This year, food prices could surpass those of the 2008 food price crisis, as higher commodity and energy costs are pushing food makers to pass on the costs, according to the U.S. Department of Agriculture (USDA). 

The continued unrest in the Middle East and northern Africa are possible factors for increasing global oil prices, and this is having a potential impact on the cost of food in the United States, says market research organization The Nielsen Co., New York.

The U.S. Department of Agriculture (USDA) agrees, as it reports that it predicted late last year that food prices would rise during 2011, and in recent weeks, several major food manufacturers have said they intend to raise prices on the back of stronger commodity costs. The USDA has been saying since July that after dropping to its lowest rate in 18 years, food price inflation would accelerate during 2011 by 2-3%. But it’s only in the last week that the agency revised its forecast, saying that it predicts the Consumer Price Index (CPI) to rise by 3-4% during the year.

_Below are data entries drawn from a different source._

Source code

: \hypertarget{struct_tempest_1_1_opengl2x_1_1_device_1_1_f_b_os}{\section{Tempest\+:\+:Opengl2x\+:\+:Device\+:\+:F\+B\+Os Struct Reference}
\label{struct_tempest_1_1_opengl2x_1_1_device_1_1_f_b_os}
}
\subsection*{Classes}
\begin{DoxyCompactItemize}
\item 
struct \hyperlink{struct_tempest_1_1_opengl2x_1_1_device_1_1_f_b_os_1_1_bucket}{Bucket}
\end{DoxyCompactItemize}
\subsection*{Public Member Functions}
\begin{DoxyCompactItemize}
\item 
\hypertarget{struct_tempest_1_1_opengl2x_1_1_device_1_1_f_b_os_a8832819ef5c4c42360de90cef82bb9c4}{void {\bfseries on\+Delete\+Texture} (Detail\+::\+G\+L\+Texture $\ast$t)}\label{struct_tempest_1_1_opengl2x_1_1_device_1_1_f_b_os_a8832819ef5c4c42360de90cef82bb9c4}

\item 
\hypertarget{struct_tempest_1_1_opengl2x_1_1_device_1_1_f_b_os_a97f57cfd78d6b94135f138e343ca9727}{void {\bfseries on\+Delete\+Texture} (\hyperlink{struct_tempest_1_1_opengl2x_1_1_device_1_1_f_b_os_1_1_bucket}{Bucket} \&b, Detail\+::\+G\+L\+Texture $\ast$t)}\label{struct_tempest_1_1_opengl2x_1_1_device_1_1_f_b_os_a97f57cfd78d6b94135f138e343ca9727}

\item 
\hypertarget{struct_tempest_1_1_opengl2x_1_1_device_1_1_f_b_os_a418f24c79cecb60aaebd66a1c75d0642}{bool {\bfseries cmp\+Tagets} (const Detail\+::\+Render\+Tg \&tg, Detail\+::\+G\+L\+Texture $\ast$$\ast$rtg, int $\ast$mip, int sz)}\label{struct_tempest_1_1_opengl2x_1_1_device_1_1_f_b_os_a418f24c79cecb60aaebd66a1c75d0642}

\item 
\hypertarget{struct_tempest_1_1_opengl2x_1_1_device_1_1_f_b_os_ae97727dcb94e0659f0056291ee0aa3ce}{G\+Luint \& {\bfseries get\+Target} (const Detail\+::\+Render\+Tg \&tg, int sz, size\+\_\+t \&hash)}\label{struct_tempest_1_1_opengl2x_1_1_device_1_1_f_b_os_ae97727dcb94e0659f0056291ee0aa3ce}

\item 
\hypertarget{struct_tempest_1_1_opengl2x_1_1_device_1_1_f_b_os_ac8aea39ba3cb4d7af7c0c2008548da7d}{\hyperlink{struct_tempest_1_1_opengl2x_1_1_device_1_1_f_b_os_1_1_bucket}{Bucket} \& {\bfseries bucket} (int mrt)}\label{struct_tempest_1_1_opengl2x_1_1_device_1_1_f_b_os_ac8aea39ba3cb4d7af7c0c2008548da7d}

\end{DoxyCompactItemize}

Reports indicate that over the past two years, CPI inflation for all food that is eaten at home as well as in restaurants fell to its lowest level since 1962, the USDA said, rising only 0.8% during the period.

“Although food price inflation was relatively weak for most of 2009 and 2010, higher food commodity and energy prices have recently exerted pressure on wholesale and retail food prices,” the USDA states. “These cost pressures, along with strengthening global food demand, have pushed inflation projections upward for 2011.”

Yet Nielsen points out that food accounts for a much smaller proportion of household spending in the United States than it does elsewhere. In the Unites States, food represents 6.9% of average household expenditure, compared to more than 11% for the average Austrian household, 15% in South Korea and 45% in Pakistan. Per capita, that translates as $2,208 in the United States, $2,860 in Austria but just $309 in Pakistan, the market researcher says.